Scaling the corpus required ingesting data from sources with lower average assembly quality than our original curated set. The filtering pipeline we described in a previous post was designed around a quality threshold calibrated for high-coverage Illumina assemblies. Third-generation long-read assemblies from some of the newly included species have a different error profile — lower substitution error rates but more structural variants and occasional chimeric contigs that pass our original filters.

We added a contig-level length and GC-content consistency check, and a pairwise overlap filter to catch obvious chimeras. These are not expensive checks but they required re-processing a significant fraction of the new data. The lesson: when the data source distribution changes, the filtering calibration needs to be revisited — it does not transfer automatically.
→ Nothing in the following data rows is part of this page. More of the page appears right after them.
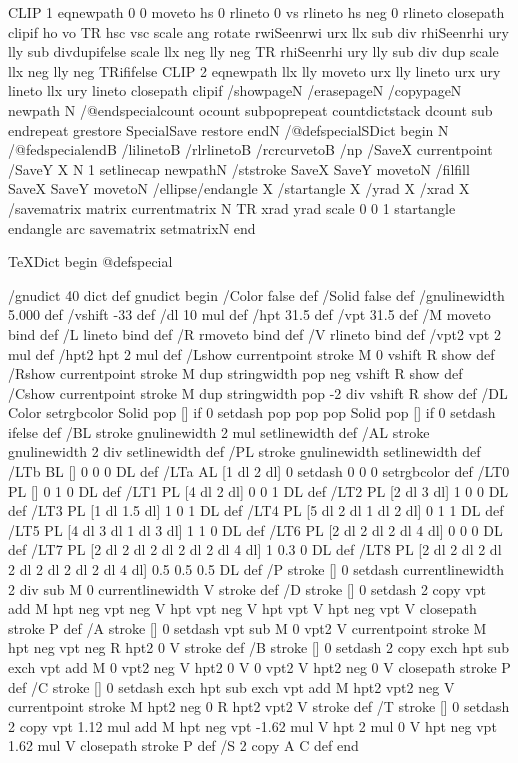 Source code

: {CLIP 1 eq{newpath 0 0 moveto hs 0 rlineto 0 vs rlineto hs neg 0 rlineto
closepath clip}if ho vo TR hsc vsc scale ang rotate rwiSeen{rwi urx llx
sub div rhiSeen{rhi ury lly sub div}{dup}ifelse scale llx neg lly neg TR
}{rhiSeen{rhi ury lly sub div dup scale llx neg lly neg TR}if}ifelse
CLIP 2 eq{newpath llx lly moveto urx lly lineto urx ury lineto llx ury
lineto closepath clip}if /showpage{}N /erasepage{}N /copypage{}N newpath
}N /@endspecial{count ocount sub{pop}repeat countdictstack dcount sub{
end}repeat grestore SpecialSave restore end}N /@defspecial{SDict begin}
N /@fedspecial{end}B /li{lineto}B /rl{rlineto}B /rc{rcurveto}B /np{
/SaveX currentpoint /SaveY X N 1 setlinecap newpath}N /st{stroke SaveX
SaveY moveto}N /fil{fill SaveX SaveY moveto}N /ellipse{/endangle X
/startangle X /yrad X /xrad X /savematrix matrix currentmatrix N TR xrad
yrad scale 0 0 1 startangle endangle arc savematrix setmatrix}N end

TeXDict begin @defspecial

 /gnudict 40 dict def gnudict begin /Color false def /Solid false def
/gnulinewidth 5.000 def /vshift -33 def /dl {10 mul} def /hpt 31.5
def /vpt 31.5 def /M {moveto} bind def /L {lineto} bind def /R {rmoveto}
bind def /V {rlineto} bind def /vpt2 vpt 2 mul def /hpt2 hpt 2 mul
def /Lshow { currentpoint stroke M 0 vshift R show } def /Rshow { currentpoint
stroke M dup stringwidth pop neg vshift R show } def /Cshow { currentpoint
stroke M dup stringwidth pop -2 div vshift R show } def /DL { Color
{setrgbcolor Solid {pop []} if 0 setdash } {pop pop pop Solid {pop
[]} if 0 setdash} ifelse } def /BL { stroke gnulinewidth 2 mul setlinewidth
} def /AL { stroke gnulinewidth 2 div setlinewidth } def /PL { stroke
gnulinewidth setlinewidth } def /LTb { BL [] 0 0 0 DL } def /LTa {
AL [1 dl 2 dl] 0 setdash 0 0 0 setrgbcolor } def /LT0 { PL [] 0 1 0
DL } def /LT1 { PL [4 dl 2 dl] 0 0 1 DL } def /LT2 { PL [2 dl 3 dl]
1 0 0 DL } def /LT3 { PL [1 dl 1.5 dl] 1 0 1 DL } def /LT4 { PL [5
dl 2 dl 1 dl 2 dl] 0 1 1 DL } def /LT5 { PL [4 dl 3 dl 1 dl 3 dl] 1
1 0 DL } def /LT6 { PL [2 dl 2 dl 2 dl 4 dl] 0 0 0 DL } def /LT7 {
PL [2 dl 2 dl 2 dl 2 dl 2 dl 4 dl] 1 0.3 0 DL } def /LT8 { PL [2 dl
2 dl 2 dl 2 dl 2 dl 2 dl 2 dl 4 dl] 0.5 0.5 0.5 DL } def /P { stroke
[] 0 setdash currentlinewidth 2 div sub M 0 currentlinewidth V stroke
} def /D { stroke [] 0 setdash 2 copy vpt add M hpt neg vpt neg V hpt
vpt neg V hpt vpt V hpt neg vpt V closepath stroke P } def /A { stroke
[] 0 setdash vpt sub M 0 vpt2 V currentpoint stroke M hpt neg vpt neg
R hpt2 0 V stroke } def /B { stroke [] 0 setdash 2 copy exch hpt sub
exch vpt add M 0 vpt2 neg V hpt2 0 V 0 vpt2 V hpt2 neg 0 V closepath
stroke P } def /C { stroke [] 0 setdash exch hpt sub exch vpt add M
hpt2 vpt2 neg V currentpoint stroke M hpt2 neg 0 R hpt2 vpt2 V stroke
} def /T { stroke [] 0 setdash 2 copy vpt 1.12 mul add M hpt neg vpt
-1.62 mul V hpt 2 mul 0 V hpt neg vpt 1.62 mul V closepath stroke P
} def /S { 2 copy A C} def end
Evaluation: Checking That Scale Helped

Scale is not automatically beneficial. Adding poorly curated or heavily redundant data can degrade downstream fine-tuning performance even if pre-training loss continues to decrease, because the model learns to represent noise or over-represents common sequences at the expense of rare but informative ones. We run a standard evaluation suite after each pre-training run against a held-out set of phenotype prediction tasks to check that the new model is actually better, not just larger.

On the 500M model, performance improved on legume and dryland crop tasks — which is what we expected given the improved species coverage — and held flat on the major cereals. We did see a slight regression on one tomato disease resistance task that we are still investigating. Our hypothesis is that the increased polyploid content in the training corpus shifts the embedding geometry in ways that affect the tomato fine-tuning, but we have not confirmed this. We are running ablations on the polyploid fraction of the training data to isolate the effect.

What We Would Do Differently

If we were starting this scaling run again, we would build the pre-tokenisation pipeline and the fast-checkpoint infrastructure before beginning, not in response to problems discovered mid-run. Both were predictable needs in hindsight. We would also spend more time upfront characterising the quality distribution of the new data sources before beginning corpus integration — the chimera filter should have been identified in a sampling pass before full ingestion.

The infrastructure lessons from this run are being codified into our standard pre-training setup. We are not planning a further corpus expansion in the near term — the constraint on model improvement has shifted from data volume back to fine-tuning methodology and evaluation quality. But when we do scale again, the infrastructure should handle it without the mid-run firefighting that characterised this run.